The server also manages an in-memory page cache used to serve client fetch requests. Before returning a requested page to the client, the server updates the cache copy, installing all modifications in the MOB for that page so that the fetched page reflects the up-to-date committed state. The page cache uses LRU replacement but discards old dirty pages (it depends on ireads to read them back during MOB cleaning) rather than writing them back to disk immediately. Therefore the cleaner thread is the only component of the system that writes pages to disk.

3.2 Snapshots

SNAP creates snapshots by copying out the past storage system states onto a separate snapshot archive disk. A snapshot provides the same abstraction as the storage system, consisting of snapshot pages and a snapshot page table. This allows unmodified application code running in the storage system to run as BITE over a snapshot.

SNAP copies snapshot pages and snapshot page table mappings into the archive during cleaning. It uses an incremental copy-on-write technique specialized for split snapshots: a snapshot page is constructed and copied into the archive when a page on the database disk is about to be overwritten the first time after a snapshot is declared. Archiving a page creates a snapshot page table mapping for the archived page.

Consider the pages of snapshot $v$ and page table mappings over the transaction history starting with the snapshot $v$ declaration. At the declaration point, all snapshot $v$ pages are in the database and all the snapshot $v$ page table mappings point to the database. Later, after several update transactions have committed modifications, some of the snapshot $v$ pages may have been copied into the archive, while the rest are still in the database. If a page $P$ has not been modified since $v$ was declared, snapshot page $P$ is in the database. If $P$ has been modified since $v$ was declared, the snapshot $v$ version of $P$ is in the archive. The snapshot $v$ page table mappings track this information, i.e. the archive or database address of each page in snapshot $v$. Snapshot access.

We now describe how BITE of unmodified application code running on a snapshot uses a snapshot page table to look up objects and transparently redirect object references within a snapshot between database and archive pages.

To request a snapshot $v$, a client application sends a snapshot access request to the server. The server constructs an archive page table (APT) for version $v$ ($APT_v$) and ``mounts'' it for the client. $APT_v$ maps each page in snapshot $v$ into its archive address or indicates the page is in the database. Once $APT_v$ is mounted, the server receiving a page fetch requests from the client looks up pages in $APT_v$ and reads them from either archive or database. Since snapshots are accessed read-only, $APT_v$ can be shared by all clients mounting snapshot $v$.

Figure 1: BITE: page-based representation
\begin{figure}\epsfig{figure=apt.eps, width=0.5\textwidth}\end{figure}
Figure 1 shows an example of how unmodified client application code accesses objects in snapshot $v$ that includes both archived and database pages. For simplicity, the example assumes a server state where all committed modifications have been already propagated to the database and the archive disk. In the example, client code requests object $y$ on page $Q$, the server looks up $Q$ in $APT_v$, loads page $Q_v$ from the archive and sends it to the client. Later on client code follows a reference from $y$ to $x$ in the client cache, requesting object $x$ in page $P$ from the server. The server looks up $P$ in $APT_v$ and finds out that the page $P$ for snapshot $v$ is still in the database. The server reads $P$ from the database and sends it to the client.
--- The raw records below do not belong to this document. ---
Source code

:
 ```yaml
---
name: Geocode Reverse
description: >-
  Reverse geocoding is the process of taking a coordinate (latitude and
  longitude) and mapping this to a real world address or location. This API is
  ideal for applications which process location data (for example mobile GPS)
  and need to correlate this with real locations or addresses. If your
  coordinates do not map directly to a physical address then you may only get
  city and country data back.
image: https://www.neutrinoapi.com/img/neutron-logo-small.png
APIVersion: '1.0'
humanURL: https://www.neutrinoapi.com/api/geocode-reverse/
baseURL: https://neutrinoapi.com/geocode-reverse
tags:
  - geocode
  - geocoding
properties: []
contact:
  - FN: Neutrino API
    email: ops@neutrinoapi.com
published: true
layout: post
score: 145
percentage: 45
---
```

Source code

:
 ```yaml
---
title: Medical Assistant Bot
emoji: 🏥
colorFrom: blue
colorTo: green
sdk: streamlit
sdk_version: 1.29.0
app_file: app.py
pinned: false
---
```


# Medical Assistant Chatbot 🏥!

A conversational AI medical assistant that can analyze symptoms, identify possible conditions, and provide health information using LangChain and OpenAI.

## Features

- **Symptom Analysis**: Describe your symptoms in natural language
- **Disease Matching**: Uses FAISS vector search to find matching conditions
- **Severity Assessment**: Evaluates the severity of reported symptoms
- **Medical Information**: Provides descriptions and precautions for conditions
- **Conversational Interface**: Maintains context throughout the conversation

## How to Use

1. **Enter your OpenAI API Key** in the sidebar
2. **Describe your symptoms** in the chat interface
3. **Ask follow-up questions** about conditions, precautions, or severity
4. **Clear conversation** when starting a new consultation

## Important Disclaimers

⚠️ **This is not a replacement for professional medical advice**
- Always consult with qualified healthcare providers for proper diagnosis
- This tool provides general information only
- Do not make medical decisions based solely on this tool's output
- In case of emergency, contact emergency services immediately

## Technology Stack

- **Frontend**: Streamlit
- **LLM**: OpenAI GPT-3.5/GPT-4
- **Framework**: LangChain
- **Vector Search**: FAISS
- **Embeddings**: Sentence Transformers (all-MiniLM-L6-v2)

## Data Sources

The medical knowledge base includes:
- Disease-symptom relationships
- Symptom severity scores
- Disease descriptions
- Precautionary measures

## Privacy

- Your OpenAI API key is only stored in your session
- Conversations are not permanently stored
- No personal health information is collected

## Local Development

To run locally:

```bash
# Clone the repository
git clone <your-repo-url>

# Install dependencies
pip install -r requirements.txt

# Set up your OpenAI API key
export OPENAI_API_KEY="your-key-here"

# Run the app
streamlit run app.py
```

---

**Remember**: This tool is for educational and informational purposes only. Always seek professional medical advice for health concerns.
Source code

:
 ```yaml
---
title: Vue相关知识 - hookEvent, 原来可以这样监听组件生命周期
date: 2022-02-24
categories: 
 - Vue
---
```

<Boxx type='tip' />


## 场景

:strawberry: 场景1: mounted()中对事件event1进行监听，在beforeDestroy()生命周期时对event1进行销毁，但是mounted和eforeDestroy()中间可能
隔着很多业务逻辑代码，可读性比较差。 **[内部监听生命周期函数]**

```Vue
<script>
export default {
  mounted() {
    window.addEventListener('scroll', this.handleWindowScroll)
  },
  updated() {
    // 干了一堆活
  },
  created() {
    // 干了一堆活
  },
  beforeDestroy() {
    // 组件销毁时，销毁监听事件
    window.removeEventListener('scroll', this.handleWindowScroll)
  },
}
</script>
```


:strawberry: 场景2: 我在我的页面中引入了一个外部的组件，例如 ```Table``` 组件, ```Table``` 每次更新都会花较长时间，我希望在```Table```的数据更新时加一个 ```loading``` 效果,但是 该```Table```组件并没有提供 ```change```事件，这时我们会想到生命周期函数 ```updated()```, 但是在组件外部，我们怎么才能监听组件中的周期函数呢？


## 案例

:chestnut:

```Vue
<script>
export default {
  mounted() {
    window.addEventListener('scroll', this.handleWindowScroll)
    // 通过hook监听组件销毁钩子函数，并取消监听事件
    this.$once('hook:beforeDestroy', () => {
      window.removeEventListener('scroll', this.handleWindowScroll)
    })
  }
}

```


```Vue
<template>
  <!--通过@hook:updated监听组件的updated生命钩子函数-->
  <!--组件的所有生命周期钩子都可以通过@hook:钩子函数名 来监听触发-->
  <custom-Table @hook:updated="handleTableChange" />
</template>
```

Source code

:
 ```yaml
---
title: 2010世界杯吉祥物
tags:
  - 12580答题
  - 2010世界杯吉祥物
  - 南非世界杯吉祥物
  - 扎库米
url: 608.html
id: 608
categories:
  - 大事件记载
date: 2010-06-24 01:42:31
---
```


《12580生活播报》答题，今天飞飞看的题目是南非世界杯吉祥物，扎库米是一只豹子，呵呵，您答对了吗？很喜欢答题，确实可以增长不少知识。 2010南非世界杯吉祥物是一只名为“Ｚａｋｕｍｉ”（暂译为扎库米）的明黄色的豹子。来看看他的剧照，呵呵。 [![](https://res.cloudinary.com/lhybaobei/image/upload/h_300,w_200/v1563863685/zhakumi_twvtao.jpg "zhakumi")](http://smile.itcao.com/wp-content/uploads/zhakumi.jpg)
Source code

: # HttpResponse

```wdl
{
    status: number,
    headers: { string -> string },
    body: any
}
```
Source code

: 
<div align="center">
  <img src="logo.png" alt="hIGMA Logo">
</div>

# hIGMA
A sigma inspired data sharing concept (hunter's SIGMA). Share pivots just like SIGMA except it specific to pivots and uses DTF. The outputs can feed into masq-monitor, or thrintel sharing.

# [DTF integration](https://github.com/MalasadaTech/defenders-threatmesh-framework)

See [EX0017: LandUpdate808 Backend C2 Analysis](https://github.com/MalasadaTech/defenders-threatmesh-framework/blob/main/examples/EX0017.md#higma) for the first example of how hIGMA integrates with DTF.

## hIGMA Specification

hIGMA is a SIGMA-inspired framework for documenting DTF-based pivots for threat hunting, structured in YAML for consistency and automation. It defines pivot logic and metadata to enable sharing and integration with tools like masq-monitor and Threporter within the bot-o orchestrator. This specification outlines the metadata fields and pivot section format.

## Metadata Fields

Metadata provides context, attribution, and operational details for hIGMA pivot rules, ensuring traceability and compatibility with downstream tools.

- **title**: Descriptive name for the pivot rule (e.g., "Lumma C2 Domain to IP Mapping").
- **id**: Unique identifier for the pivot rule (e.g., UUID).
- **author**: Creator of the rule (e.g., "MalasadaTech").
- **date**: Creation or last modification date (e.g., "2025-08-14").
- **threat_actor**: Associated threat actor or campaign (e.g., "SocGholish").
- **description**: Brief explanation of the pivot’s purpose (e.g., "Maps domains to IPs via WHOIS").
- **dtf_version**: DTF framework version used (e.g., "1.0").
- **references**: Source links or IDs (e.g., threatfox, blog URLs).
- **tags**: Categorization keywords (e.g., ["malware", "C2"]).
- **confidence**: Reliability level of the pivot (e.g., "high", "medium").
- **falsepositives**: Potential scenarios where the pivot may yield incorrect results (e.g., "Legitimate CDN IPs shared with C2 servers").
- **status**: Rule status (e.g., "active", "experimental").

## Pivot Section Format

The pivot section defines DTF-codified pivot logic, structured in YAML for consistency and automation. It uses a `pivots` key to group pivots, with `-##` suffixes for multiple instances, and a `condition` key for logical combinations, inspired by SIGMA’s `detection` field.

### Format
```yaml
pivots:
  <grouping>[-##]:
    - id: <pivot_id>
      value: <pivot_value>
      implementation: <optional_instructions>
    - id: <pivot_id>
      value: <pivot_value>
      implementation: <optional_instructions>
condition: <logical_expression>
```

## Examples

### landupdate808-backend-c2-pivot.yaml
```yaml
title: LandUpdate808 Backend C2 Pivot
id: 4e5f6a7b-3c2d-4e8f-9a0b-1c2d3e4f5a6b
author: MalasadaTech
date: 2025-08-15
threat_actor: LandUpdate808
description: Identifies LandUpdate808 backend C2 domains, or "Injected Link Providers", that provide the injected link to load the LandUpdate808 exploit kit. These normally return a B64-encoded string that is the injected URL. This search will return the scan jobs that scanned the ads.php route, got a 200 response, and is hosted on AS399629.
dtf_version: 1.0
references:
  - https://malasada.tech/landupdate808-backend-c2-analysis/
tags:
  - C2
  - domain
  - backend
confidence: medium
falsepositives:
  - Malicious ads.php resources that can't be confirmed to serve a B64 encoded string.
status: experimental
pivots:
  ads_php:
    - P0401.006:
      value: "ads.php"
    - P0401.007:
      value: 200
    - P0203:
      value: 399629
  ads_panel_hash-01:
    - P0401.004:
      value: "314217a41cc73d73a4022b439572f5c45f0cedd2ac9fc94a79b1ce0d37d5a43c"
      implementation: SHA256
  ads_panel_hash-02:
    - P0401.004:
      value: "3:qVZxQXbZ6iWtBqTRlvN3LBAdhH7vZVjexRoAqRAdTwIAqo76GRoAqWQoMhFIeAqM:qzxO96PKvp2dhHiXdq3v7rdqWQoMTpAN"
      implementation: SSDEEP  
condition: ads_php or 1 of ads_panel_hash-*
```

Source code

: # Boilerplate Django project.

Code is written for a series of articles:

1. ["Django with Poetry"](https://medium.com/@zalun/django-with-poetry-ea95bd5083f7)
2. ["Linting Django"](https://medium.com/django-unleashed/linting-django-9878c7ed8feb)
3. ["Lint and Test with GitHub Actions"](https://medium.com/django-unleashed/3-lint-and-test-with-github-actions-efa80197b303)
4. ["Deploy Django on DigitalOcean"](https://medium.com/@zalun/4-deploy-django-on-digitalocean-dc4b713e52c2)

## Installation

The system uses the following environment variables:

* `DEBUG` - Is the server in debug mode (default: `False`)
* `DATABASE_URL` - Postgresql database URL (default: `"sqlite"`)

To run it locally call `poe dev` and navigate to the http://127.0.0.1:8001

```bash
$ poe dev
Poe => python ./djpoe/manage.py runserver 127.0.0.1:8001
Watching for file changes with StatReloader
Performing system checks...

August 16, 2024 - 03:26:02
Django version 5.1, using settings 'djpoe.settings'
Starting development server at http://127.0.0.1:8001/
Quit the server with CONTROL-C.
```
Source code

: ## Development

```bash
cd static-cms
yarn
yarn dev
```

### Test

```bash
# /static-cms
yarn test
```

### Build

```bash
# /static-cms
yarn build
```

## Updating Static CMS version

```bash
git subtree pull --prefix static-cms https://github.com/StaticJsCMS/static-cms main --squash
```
In SNAP, the archive representation for a snapshot page includes the complete storage system page. This representation is refered to as page-based. The following sections describe different snapshot page representations, specialized to various discrimination policies. For example, a snapshot page can have a more compact representation based on modified object diffs, or it can have two different representations. Such variations in snapshot representation are transparent to the application code running BITE, since the archive read operation reconstructs the snapshot page into storage system representation before sending it to the client. Snapshot creation.

The notions of a snapshot span and pages recorded by a snapshot capture the incremental copy-on-write manner by which SNAP archives snapshot pages and snapshot page tables.
Figure 2: Split copy-on-write
\begin{figure}\epsfig{figure=cow.eps, width=0.5\textwidth}\end{figure}
Snapshot declarations partition transaction history into spans. The span of a snapshot $v$ starts with its declaration and ends with the declaration of the next snapshot ($v+1$). Consider the first modification of a page $P$ in a span of a snapshot $v$. The pre-state of $P$ belongs to snapshot $v$ and has to be eventually copied into the archive. We say snapshot $v$ records its version of $P$. In Figure 2, snapshot $v$ records pages $P$ and $S$ (retaining the pre-states modified by transaction $tx_2$) and the page $T$ (retaining the pre-state modified by transaction $tx_3$). Note that there is no need to retain the pre-state of page $P$ modified by transaction $tx_3$ since it is not the first modification of $P$ in the span.

If $v$ does not record a version of page $P$, but $P$ is modified after $v$ is declared, in a span of a later snapshot, the later snapshot records $v$'s version of $P$. In above example, $v$'s version of page $Q$ is recorded by a later snapshot $v+1$ who also records its own version of $P$.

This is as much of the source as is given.